▸ WHAT YOU HAVE TO DO: Each line below with the string "linewidth" should be copied.

▸ EXTRACTED MATERIAL:
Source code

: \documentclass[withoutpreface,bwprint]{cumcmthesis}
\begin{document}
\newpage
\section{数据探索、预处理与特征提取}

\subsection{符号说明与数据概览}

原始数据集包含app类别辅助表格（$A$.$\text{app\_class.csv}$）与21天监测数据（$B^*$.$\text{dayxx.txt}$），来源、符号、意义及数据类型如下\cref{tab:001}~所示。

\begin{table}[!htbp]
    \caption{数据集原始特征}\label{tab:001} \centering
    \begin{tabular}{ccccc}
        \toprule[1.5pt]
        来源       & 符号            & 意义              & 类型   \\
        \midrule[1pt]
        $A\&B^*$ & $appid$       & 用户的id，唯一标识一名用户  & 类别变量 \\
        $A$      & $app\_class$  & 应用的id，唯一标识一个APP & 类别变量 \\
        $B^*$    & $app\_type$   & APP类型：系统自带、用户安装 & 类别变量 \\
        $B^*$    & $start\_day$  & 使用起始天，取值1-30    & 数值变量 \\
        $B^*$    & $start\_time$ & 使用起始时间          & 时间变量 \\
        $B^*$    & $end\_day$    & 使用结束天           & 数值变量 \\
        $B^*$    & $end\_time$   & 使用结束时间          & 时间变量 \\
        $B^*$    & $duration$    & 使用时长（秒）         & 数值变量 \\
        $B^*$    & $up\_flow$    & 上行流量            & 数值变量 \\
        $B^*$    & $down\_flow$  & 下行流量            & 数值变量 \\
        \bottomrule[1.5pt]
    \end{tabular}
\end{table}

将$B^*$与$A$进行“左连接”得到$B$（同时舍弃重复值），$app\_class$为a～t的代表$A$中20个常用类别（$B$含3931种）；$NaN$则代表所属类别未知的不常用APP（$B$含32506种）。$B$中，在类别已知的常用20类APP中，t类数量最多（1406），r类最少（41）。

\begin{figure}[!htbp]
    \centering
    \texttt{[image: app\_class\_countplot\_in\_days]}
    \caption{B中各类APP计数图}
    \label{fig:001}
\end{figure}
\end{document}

* * *

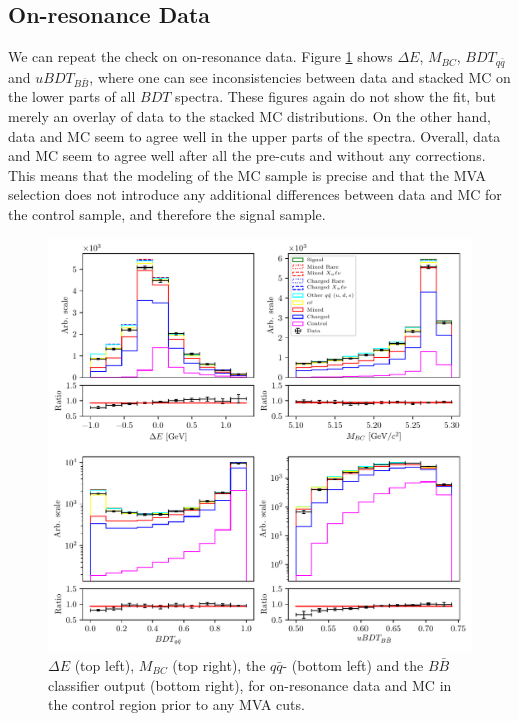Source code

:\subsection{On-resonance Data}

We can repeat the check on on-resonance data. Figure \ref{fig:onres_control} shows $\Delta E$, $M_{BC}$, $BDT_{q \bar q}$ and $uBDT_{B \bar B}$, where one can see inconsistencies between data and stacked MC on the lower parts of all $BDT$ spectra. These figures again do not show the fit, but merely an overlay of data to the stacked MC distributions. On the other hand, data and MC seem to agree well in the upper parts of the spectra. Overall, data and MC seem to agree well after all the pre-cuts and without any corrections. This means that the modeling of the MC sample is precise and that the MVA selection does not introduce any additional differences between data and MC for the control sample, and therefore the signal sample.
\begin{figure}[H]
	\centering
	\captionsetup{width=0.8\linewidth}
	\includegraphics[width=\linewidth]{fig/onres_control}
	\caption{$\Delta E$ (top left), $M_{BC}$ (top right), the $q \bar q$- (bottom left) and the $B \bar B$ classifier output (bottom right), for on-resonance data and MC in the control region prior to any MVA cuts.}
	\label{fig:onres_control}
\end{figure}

...

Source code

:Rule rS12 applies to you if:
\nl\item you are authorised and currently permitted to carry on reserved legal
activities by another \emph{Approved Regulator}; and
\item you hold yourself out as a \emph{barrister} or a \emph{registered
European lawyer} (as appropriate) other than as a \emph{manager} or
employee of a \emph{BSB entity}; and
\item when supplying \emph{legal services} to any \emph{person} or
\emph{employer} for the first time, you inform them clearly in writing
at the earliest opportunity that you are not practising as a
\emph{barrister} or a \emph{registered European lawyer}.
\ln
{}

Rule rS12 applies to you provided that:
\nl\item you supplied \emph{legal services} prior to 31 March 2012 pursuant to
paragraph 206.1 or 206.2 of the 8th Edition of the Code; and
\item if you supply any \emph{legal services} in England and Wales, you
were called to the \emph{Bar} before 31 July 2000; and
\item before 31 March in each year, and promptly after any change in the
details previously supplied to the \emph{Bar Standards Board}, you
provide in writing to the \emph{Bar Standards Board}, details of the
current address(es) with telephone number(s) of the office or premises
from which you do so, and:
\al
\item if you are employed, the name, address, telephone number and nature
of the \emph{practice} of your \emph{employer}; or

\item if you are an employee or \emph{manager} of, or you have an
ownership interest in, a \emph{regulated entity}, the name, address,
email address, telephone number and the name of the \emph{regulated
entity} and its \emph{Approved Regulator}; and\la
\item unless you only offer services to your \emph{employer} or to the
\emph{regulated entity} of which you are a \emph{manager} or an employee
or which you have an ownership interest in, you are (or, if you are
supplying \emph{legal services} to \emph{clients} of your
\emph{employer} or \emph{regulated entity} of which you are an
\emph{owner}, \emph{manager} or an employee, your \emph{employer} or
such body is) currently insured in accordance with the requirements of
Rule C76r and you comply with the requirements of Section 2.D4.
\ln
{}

▸ OUTPUT FOR THIS TASK:
	\captionsetup{width=0.8\linewidth}
	\includegraphics[width=\linewidth]{fig/onres_control}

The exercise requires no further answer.